Kinderliga fordert Kinderministerium

Die Österreichische Liga für Kinder- und Jugendgesundheit (Kinderliga) begrüßte unterdessen in einer Aussendung die von Kogler eingerichtete Kindeswohlkommission. Man hoffe, „dass daraus eine fixe Einrichtung wird, die das Wohl und den in unserer Verfassung verankerten Schutz von Kindern in allen Bereichen des Lebens in den Fokus rückt, und nicht nur anlassbezogen agiert“, meinte Vizepräsidentin Hedwig Wölfl. Zudem wurde die Forderung nach einem eigenen Kinderministerium erneuert.

Gesetzliche Änderungen im Asylbereich lehnt die ÖVP derzeit ab. „Jetzt braucht’s eine Versachlichung der Debatte“, appellierte die für Verfassung zuständige Kanzleramtsministerin Karoline Edtstadler (ÖVP) in der Ö1-Reihe „Im Journal zu Gast“. Die von Kogler eingesetzte Kindeswohlkommission trage bestimmt dazu bei. „Das macht mich betroffen, wenn wir solche Bilder sehen“, betonte Edtstadler zu den Abschiebungen der Familien. Aber als Juristin meinte sie auch, „wir leben in einem Rechtsstaat, und das ist gut so“.

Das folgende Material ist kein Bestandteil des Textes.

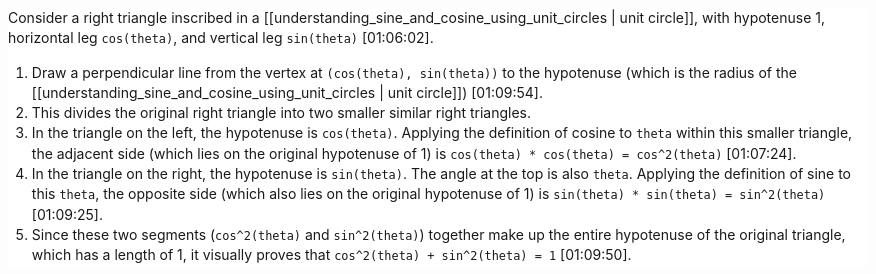 Consider a right triangle inscribed in a [[understanding_sine_and_cosine_using_unit_circles | unit circle]], with hypotenuse 1, horizontal leg `cos(theta)`, and vertical leg `sin(theta)` <a class="yt-timestamp" data-t="01:06:02">[01:06:02]</a>.
1.  Draw a perpendicular line from the vertex at `(cos(theta), sin(theta))` to the hypotenuse (which is the radius of the [[understanding_sine_and_cosine_using_unit_circles | unit circle]]) <a class="yt-timestamp" data-t="01:09:54">[01:09:54]</a>.
2.  This divides the original right triangle into two smaller similar right triangles.
3.  In the triangle on the left, the hypotenuse is `cos(theta)`. Applying the definition of cosine to `theta` within this smaller triangle, the adjacent side (which lies on the original hypotenuse of 1) is `cos(theta) * cos(theta) = cos^2(theta)` <a class="yt-timestamp" data-t="01:07:24">[01:07:24]</a>.
4.  In the triangle on the right, the hypotenuse is `sin(theta)`. The angle at the top is also `theta`. Applying the definition of sine to this `theta`, the opposite side (which also lies on the original hypotenuse of 1) is `sin(theta) * sin(theta) = sin^2(theta)` <a class="yt-timestamp" data-t="01:09:25">[01:09:25]</a>.
5.  Since these two segments (`cos^2(theta)` and `sin^2(theta)`) together make up the entire hypotenuse of the original triangle, which has a length of 1, it visually proves that `cos^2(theta) + sin^2(theta) = 1` <a class="yt-timestamp" data-t="01:09:50">[01:09:50]</a>.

Man könne nicht die Eltern und den Rechtsbeistand aus der Pflicht lassen, es habe im konkreten Fall „einen klaren Missbrauch des Asylrechts“ gegeben, argumentierte Edtstadler. „Es gab hier keinen Spielraum“, verteidigte sie ihren Parteikollegen Nehammer, das humanitäre Bleiberecht sei mehrmals geprüft worden. Man könne nicht zuschauen, dass „Recht gebrochen“ werde und ein Bleiberecht erzwungen werde. „Hier ist der Versuch unternommen worden, den Rechtsstaat zu unterwandern.“

Stimmung gespalten

Die Stimmung in der Bevölkerung, was eine automatische Verleihung der Staatsbürgerschaft bei Geburt betrifft, ist offenbar gespalten: Das Nachrichtenmagazin „profil“ veröffentlichte eine Umfrage des Meinungsforschungsinstituts Unique research (500 Befragte, Schwankungsbreite vier Prozentpunkte), in der sich 44 Prozent der Befragten dafür aussprechen, dass in Österreich geborene Kinder automatisch die österreichische Staatsbürgerschaft erhalten sollen, auch wenn die Eltern Ausländer sind. 45 Prozent sind dagegen, der Rest machte keine Angaben.